Thyroid storm is not a common presentation of hyperthyroidism but the higher the thyroid hormone level,
the more likely this can happen. So, the key thing is to get hyperthyroidism treated as soon as possible. GPs can start beta blockers if the blood results showed hyperthyroidism and this will reduce the strain on the heart and heart rate.

In terms of starting antithyroid drug (e.g carbimazole) in primary care, I personally would say if Graves’ disease is confirmed by the GP (e.g high TRAb level), then anti-thyroid medication can, and should, be  started in primary care.

However, we need to bear in mind that thyroiditis is one of the causes of hyperthyroidism and commonly happens after pregnancy or Covid infection and is usually a self-limiting disease. If you start carbimazole or other antithyroid drugs with this diagnosis, this can prolong the time for full recovery. Hence, I would  not recommend starting carbimazole in every patient with hyperthyroidism when the diagnosis is not yet clear.

It would be very helpful if GPs can have access to TRAb testing. Where I am based in Newcastle, we ask  GPs to start carbimazole straight away if the blood test done at the GP practice shows elevated TRAb with high free thyroid hormones. Waiting times for new patients with hyperthyroidism in our Trust are between 2 to 4 weeks from referral. If patients cannot access endocrinologists as quickly in their area, the GP could discuss the case with local endocrinologists to decide if carbimazole should be started. 
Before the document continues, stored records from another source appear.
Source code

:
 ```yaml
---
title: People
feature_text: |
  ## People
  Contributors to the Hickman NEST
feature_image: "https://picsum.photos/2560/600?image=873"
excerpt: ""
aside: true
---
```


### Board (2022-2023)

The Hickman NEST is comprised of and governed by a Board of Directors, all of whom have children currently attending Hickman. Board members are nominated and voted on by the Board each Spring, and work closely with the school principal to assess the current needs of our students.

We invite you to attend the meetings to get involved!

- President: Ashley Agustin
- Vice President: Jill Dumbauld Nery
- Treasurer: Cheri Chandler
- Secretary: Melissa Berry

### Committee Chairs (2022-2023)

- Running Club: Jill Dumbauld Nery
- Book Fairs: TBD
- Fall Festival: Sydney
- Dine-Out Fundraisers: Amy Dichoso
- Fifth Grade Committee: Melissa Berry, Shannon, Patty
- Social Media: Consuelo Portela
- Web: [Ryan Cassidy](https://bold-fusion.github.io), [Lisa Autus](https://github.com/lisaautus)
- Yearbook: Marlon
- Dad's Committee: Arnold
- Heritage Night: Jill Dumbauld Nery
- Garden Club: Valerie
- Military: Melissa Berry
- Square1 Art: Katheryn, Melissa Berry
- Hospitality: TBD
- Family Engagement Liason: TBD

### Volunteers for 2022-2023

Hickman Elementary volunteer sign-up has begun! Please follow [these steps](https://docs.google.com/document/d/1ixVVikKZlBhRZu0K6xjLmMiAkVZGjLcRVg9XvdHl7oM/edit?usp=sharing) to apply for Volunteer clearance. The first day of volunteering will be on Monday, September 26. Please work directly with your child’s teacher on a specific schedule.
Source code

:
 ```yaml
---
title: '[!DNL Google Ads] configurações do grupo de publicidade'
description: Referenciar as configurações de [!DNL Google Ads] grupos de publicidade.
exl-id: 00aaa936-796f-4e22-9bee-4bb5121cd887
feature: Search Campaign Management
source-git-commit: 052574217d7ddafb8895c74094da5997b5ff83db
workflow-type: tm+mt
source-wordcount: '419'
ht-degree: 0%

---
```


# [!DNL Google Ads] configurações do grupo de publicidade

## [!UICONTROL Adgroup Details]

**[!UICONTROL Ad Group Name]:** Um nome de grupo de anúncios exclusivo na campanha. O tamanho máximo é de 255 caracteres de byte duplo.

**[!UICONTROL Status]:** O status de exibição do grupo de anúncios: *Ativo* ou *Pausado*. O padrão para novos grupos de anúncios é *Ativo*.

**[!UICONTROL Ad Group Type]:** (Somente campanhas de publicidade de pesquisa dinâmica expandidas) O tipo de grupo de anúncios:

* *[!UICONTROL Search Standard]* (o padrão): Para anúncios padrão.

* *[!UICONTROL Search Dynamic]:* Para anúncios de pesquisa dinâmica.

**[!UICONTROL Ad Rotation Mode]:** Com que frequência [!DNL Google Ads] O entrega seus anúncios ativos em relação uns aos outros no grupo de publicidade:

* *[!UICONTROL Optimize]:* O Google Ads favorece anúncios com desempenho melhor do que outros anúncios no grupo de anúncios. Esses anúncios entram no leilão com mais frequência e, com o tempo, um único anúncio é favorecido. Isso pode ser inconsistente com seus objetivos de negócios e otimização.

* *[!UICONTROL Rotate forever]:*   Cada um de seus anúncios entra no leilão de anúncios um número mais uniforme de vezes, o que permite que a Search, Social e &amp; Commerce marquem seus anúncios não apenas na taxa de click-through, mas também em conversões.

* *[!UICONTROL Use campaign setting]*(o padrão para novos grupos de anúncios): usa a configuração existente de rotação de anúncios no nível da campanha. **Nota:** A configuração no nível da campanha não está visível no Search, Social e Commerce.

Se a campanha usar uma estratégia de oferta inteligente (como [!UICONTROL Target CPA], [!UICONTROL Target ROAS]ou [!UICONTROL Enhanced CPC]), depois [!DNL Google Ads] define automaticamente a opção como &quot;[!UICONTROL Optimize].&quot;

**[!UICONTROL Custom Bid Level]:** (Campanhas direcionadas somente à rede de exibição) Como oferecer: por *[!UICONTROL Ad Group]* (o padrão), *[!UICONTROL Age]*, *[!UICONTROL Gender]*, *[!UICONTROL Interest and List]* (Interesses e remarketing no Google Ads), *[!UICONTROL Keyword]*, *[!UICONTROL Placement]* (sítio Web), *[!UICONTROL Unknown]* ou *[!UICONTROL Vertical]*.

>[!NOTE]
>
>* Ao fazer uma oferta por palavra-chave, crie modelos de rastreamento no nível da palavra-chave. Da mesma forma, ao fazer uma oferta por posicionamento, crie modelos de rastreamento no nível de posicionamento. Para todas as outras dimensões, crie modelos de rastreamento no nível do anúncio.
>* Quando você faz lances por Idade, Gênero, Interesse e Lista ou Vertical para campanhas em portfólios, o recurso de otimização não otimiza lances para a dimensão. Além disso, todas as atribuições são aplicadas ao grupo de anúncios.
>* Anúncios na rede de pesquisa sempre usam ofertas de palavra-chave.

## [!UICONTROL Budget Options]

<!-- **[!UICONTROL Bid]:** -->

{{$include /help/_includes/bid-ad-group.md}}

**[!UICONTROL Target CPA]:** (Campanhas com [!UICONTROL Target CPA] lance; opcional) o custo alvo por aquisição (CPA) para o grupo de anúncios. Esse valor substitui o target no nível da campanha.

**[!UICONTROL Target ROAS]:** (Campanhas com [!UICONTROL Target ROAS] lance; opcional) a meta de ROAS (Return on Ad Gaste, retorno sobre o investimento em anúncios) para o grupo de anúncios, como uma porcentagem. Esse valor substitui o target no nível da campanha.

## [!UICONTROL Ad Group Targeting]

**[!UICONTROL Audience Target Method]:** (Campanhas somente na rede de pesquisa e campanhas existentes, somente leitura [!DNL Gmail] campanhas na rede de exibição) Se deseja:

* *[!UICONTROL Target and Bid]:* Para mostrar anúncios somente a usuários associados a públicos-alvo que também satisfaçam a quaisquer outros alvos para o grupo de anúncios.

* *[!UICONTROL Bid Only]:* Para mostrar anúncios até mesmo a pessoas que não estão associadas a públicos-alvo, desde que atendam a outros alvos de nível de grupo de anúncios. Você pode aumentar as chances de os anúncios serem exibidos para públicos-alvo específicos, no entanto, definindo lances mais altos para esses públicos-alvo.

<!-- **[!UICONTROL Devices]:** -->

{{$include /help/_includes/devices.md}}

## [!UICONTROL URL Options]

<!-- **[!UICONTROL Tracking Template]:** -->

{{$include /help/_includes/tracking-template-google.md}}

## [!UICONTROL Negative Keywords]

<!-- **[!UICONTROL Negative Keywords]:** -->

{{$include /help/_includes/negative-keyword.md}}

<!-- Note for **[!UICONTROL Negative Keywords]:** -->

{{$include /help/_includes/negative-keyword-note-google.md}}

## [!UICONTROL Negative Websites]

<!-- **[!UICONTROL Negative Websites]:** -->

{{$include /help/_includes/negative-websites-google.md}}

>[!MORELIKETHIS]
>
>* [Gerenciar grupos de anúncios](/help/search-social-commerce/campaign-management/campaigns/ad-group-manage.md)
In severe hyperthyroidism, carbimazole should probably be commenced by GPs (even without the TRAb  result) if the biochemical results suggests Graves’ disease (EG) 


*Thyrotoxicosis – too much thyroid hormone in the body. Thyrotoxic = relating to the condition thyrotoxicosis

**Postpartum thyroiditis – this is a form of thyroiditis that occurs after pregnancy especially in women with thyroid autoantibodies. It usually shows up in the first six months after giving birth. As with sub-acute thyroiditis it usually starts with symptoms of an overactive thyroid (hyperthyroidism) that may resolve by itself, or progress to symptoms of an underactive thyroid (hypothyroidism).

The underactive phase may present as postnatal depression. Women usually recover completely in two to five months although in about five per cent of cases there may be permanent underactivity.
Should this happen you will be prescribed levothyroxine (synthetic thyroxine) tablets to replace the missing thyroid hormone.

***Agranulocytosis – the most serious potential side effect of antithyroid drugs is bone marrow  depression causing a lowering of the white blood cells that normally fight infection, a potentially life-threatening condition called agranulocytosis. This is extremely rare and affects a small number of people
usually during the first three months of treatment. The incidence is certainly less than one in 500 and is  possibly as low as one in 3,000.

If you develop a sore throat, mouth ulcers or unexplained fever stop taking the tablets immediately and go to your GP or nearest Accident and Emergency department in order that a full blood count can be carried out.

**** Comorbidity – the simultaneous presence of two or more medical conditions in a patient.